BEGIN

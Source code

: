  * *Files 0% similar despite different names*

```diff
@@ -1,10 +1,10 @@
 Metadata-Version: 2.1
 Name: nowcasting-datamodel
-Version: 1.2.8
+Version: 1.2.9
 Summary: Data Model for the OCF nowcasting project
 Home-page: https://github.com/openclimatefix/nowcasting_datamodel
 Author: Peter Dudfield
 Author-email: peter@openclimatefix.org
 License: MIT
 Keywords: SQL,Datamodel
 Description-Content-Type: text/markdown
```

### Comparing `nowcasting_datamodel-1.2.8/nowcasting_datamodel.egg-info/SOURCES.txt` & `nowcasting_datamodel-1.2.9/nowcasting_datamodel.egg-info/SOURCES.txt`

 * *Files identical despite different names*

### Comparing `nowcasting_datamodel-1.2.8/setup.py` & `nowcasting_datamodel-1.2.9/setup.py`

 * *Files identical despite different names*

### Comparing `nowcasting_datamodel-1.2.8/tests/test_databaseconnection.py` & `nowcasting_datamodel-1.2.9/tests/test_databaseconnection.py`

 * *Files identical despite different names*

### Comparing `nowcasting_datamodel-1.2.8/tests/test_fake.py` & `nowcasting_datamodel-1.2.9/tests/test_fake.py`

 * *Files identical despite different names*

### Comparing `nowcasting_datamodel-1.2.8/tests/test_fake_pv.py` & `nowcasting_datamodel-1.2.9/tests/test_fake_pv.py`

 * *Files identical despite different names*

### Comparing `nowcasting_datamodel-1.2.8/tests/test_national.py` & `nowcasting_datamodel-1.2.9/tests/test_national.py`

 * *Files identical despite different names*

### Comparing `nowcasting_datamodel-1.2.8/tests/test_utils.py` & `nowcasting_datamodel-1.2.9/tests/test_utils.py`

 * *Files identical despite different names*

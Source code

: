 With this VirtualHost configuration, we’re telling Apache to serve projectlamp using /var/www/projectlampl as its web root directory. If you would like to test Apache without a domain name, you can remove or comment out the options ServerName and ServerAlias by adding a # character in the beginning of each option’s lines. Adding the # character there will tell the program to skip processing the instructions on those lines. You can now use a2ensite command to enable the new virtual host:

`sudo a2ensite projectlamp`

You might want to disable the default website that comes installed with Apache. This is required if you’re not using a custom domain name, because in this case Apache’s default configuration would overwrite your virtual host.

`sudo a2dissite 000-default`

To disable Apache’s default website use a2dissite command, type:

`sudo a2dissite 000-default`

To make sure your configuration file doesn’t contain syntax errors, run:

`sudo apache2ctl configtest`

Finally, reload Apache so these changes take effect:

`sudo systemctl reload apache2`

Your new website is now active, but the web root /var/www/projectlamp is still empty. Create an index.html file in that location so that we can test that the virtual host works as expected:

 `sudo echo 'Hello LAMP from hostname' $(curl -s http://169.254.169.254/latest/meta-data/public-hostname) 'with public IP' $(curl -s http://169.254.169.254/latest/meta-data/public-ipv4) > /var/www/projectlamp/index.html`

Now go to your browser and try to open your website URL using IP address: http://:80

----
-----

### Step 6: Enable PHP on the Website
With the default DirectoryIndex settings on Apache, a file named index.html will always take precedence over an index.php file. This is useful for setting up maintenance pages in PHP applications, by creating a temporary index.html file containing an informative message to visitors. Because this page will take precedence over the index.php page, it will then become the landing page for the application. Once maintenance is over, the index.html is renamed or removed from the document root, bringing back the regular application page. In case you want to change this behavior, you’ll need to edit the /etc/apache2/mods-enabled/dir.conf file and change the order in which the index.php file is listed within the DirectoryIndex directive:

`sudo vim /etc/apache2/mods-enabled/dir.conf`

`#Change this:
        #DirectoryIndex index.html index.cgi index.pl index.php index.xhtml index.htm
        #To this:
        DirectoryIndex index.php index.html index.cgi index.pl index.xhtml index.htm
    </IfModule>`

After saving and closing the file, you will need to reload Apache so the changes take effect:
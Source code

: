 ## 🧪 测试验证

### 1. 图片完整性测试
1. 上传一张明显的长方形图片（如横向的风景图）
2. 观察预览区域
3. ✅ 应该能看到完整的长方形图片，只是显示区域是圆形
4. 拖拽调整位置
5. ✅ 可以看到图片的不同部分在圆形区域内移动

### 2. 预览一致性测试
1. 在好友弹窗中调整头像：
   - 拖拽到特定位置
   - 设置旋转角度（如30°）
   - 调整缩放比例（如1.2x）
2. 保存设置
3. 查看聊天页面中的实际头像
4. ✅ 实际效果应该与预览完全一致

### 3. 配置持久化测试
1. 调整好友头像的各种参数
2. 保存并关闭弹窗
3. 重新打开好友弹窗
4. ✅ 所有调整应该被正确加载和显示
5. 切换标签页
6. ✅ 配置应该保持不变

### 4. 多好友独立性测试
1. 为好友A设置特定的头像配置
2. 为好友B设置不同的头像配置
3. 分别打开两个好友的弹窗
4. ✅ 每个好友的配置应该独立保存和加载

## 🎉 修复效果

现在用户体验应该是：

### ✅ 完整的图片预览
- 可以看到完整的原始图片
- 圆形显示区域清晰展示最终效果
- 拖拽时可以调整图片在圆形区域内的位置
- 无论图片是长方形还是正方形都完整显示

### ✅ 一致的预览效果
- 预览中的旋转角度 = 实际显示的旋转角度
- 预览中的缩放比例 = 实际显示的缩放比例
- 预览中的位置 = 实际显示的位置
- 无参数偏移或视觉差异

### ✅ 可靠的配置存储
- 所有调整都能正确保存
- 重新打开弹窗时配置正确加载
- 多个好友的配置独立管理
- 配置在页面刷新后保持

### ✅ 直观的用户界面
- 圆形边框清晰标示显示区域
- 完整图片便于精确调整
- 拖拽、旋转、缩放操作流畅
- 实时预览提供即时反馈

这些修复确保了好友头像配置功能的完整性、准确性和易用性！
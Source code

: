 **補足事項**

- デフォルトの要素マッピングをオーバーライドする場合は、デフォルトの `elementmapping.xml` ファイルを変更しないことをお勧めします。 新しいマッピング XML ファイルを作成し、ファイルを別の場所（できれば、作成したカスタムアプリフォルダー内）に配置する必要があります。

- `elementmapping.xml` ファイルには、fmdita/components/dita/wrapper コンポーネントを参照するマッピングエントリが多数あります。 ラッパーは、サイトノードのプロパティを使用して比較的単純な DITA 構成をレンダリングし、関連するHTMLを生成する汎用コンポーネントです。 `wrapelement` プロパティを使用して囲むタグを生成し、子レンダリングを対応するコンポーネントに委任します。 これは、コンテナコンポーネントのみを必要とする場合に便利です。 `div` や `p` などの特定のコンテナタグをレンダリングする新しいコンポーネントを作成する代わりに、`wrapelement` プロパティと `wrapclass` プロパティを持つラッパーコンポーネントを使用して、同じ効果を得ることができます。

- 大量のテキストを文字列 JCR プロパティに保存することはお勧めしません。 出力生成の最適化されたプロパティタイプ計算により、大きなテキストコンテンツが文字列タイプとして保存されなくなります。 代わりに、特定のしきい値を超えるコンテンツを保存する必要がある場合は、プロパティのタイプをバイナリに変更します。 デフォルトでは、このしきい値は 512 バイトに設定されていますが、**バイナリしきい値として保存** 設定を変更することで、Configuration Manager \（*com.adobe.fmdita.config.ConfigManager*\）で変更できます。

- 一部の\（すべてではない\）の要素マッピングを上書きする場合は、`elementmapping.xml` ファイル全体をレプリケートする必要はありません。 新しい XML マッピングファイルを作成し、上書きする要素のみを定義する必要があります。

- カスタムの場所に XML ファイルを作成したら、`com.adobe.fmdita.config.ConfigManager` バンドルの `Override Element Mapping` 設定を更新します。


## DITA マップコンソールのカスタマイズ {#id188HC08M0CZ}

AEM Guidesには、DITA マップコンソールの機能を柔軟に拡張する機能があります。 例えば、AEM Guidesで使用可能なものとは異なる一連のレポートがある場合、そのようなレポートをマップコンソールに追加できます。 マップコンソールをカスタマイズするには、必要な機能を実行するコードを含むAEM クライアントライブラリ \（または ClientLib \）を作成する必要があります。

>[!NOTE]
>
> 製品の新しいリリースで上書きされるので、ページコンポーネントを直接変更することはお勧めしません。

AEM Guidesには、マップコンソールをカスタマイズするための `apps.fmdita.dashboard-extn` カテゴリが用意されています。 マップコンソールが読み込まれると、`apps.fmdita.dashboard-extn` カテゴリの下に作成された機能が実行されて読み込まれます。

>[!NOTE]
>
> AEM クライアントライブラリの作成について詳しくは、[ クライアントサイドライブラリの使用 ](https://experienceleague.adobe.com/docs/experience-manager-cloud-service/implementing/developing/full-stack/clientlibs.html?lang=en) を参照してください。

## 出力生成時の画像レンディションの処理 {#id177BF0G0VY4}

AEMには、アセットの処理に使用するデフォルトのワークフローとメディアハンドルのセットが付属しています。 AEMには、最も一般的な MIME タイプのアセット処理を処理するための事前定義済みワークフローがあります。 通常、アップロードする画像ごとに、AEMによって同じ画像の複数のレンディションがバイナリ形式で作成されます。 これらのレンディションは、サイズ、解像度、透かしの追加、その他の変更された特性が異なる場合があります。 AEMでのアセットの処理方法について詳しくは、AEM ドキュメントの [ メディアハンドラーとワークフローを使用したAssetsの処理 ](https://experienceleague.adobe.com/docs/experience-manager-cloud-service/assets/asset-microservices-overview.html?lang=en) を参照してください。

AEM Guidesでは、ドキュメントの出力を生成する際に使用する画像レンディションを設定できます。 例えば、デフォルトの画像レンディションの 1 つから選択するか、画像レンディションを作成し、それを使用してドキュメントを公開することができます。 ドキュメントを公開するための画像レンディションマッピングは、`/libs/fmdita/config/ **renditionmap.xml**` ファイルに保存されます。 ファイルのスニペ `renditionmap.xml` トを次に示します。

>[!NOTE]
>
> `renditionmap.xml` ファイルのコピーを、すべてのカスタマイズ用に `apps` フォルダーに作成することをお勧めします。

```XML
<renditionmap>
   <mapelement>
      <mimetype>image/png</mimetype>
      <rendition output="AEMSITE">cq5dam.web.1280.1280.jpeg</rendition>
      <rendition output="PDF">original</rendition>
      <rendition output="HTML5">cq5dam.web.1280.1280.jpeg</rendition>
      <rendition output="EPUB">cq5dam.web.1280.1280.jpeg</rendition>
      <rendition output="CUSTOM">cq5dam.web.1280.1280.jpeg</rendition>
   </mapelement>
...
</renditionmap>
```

END

_TASK TO COMPLETE:_
Find the string "ConfigManager" in the listing and return every line that holds it.

_EXERCISE RESPONSE:_
- 大量のテキストを文字列 JCR プロパティに保存することはお勧めしません。 出力生成の最適化されたプロパティタイプ計算により、大きなテキストコンテンツが文字列タイプとして保存されなくなります。 代わりに、特定のしきい値を超えるコンテンツを保存する必要がある場合は、プロパティのタイプをバイナリに変更します。 デフォルトでは、このしきい値は 512 バイトに設定されていますが、**バイナリしきい値として保存** 設定を変更することで、Configuration Manager \（*com.adobe.fmdita.config.ConfigManager*\）で変更できます。
- カスタムの場所に XML ファイルを作成したら、`com.adobe.fmdita.config.ConfigManager` バンドルの `Override Element Mapping` 設定を更新します。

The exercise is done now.